Quando atracamos em qualquer porto, depois de uma viagem, o combinado é tirar o dia de folga, para relaxar e comemorar; no dia seguinte é que vamos pensar em tirar o sal do convés, e colocar as coisas no lugar.
Então, fomos ao Mercado Modelo, que fica em frente ao TENAB, para passear. Almoçamos no segundo andar do prédio, com direito à vista da Bahia de Todos os Santos, ao mar, nos seus vários tons de verde, ao movimento das embarcações, apreciando um prato regado à pimenta, azeite doce, e farofa de mandioca.
Depois, fomos andar pela cidade, então, outra sensação: a de perfume no ar, de incenso, misturado ao de azeite de dendê, ao das frutas nas bancas, do jenipapo no ponto para o licor, de bolo assando nos fornos, de rosas e outras variedades de flores, vendidas em barracas, e lançadas em oferenda por mulheres, na ponta do cais.
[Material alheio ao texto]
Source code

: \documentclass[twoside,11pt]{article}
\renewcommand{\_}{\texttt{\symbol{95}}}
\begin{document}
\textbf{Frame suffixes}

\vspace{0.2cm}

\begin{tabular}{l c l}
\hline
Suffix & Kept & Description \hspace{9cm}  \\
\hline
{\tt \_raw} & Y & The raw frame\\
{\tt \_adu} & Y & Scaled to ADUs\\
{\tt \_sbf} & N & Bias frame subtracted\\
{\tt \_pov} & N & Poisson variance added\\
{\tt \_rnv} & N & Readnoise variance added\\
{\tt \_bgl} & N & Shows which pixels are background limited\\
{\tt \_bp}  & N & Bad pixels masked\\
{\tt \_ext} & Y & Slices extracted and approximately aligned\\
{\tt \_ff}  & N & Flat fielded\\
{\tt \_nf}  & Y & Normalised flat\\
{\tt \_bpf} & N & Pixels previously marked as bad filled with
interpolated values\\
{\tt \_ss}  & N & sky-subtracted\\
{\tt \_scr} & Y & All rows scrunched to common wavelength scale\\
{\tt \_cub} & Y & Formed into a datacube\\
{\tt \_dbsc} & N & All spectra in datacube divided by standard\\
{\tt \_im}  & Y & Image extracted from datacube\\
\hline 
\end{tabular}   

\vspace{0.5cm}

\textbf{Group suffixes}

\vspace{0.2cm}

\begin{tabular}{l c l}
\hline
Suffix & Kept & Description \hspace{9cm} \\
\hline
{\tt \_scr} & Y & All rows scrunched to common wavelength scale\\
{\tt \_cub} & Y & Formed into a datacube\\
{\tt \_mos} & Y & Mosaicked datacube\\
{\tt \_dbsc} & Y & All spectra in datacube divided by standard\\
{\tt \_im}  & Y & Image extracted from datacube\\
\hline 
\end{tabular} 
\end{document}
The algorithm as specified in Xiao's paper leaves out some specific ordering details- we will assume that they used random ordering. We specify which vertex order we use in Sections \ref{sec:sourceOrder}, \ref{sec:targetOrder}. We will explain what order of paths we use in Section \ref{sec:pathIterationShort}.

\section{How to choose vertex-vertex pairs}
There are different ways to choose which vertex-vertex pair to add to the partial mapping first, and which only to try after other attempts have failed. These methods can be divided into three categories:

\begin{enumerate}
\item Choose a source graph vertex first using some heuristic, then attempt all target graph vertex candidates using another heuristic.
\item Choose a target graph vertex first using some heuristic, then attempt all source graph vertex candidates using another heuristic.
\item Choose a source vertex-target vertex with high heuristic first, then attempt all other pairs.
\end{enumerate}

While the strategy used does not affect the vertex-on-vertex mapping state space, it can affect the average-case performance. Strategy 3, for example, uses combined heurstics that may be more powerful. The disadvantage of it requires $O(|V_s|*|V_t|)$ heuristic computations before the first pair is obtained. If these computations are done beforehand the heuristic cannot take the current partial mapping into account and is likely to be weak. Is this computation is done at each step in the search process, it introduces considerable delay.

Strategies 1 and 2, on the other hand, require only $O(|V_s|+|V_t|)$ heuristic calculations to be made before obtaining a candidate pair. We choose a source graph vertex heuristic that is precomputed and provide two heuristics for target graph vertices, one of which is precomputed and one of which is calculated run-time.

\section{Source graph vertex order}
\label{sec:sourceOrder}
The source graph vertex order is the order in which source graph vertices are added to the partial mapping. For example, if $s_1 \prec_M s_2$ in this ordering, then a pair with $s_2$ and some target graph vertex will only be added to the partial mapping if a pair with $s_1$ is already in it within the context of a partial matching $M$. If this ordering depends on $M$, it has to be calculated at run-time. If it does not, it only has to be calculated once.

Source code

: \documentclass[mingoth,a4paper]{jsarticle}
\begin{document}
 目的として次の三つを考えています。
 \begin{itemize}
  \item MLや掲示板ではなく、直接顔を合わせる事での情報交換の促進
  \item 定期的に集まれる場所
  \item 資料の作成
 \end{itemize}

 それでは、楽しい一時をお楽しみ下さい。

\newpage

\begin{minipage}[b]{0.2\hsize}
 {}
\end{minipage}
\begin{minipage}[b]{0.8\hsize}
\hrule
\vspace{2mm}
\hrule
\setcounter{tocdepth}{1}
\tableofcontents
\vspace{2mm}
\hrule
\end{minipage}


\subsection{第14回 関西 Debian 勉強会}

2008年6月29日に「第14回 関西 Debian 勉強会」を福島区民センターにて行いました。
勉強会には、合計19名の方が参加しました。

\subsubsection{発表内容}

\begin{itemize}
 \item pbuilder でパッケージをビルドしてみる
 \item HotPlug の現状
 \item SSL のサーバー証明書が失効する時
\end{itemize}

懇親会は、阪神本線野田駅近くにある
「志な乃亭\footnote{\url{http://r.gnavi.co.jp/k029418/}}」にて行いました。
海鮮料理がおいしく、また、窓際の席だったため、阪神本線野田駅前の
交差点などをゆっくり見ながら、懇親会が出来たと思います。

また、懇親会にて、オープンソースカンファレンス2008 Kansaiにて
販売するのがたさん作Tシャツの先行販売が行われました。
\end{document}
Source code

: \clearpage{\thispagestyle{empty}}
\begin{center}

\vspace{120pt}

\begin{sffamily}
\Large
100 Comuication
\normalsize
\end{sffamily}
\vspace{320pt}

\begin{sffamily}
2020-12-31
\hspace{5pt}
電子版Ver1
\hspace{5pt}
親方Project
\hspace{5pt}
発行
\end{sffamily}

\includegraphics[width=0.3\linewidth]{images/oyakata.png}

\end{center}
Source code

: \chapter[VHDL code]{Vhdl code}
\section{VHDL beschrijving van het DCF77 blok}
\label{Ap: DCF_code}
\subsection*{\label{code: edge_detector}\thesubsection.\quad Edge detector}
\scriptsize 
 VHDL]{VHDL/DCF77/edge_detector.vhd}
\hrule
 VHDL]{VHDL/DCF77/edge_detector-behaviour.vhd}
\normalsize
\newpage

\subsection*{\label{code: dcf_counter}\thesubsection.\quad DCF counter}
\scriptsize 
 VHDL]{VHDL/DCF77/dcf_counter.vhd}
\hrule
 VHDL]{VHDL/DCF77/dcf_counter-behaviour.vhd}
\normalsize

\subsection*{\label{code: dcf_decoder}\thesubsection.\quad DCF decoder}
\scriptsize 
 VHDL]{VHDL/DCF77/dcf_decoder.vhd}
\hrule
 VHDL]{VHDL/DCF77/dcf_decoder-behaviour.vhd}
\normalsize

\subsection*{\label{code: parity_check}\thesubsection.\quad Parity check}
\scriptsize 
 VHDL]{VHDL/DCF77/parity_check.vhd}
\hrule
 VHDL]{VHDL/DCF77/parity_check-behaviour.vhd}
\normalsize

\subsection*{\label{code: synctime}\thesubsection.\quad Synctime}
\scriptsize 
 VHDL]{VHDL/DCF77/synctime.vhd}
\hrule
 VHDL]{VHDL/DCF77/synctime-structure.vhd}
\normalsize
Não que a cidade seja um primor de limpeza, não é, há muitos casarões abandonados, aos fins de semana há lixo de montão, não recolhido, e por aí vai, mas acho o vento constante, que sopra por aqui, faz prevalecer o perfume local, das frutas, flores e alimentos.
No TENAB, atracamos ao lado de um barco suíço, e de frente para um Catamarã, sul- africano. Ambos estavam em Búzios, na mesma época que nós; à nossa volta, muitos outros barcos estrangeiros, a maioria, franceses.
Os estrangeiros embarcados se vestem, sem receio, de uma forma totalmente diferente dos locais. Acho que não observam os hábitos, e as diferenças de clima; dá até medo de andar ao lado deles na rua, parece que, na testa, já trazem escrito: assaltem-me, por favor! Encontramos, perto do Mercado Modelo, o capitão de uma embarcação estrangeira que conhecemos em Paraty. Estava chovendo, naquele dia, e ele usava uma sombrinha cor-de-rosa, “pink”, além de colete cheio de bolsos, rabo-de-cavalo, e os próprios olhos azuis, mas esses, não tem jeito de esconder.
A minha mãe diz que se disfarçar de morador local é perda de tempo; me aconselha a relaxar, e tomar uma água de coco. Acho que tem limite, mas ela tem certa razão: no Pelourinho, tivemos muito assédio de vendedores e pedintes, logo na saída do Elevador Lacerda, muitos tentando se comunicar em inglês comigo; a solução foi o Dorival dizer: “Sou daqui, ela está comigo”. Deu certo, eles se dispersaram.
Esse assédio todo só aconteceu nos pontos turísticos; foi tranqüilo andar pelo centro da cidade, que concentra a sede de bancos e prédios públicos, assim como no supermercado e no shopping. E, aos poucos, eles vão se acostumando com a nossa presença, como no Mercado Modelo, onde alguns vendedores já nos cumprimentam, e mesmo no Pelourinho.
E se há uma roupa que a baiana gosta é o “jeans”, de preferência a bermuda, que deixa mais à vontade, acompanhado de blusa verde, em vários tons claros; já cheguei a contar 5 vestidas assim, num grupo de 10, é muito!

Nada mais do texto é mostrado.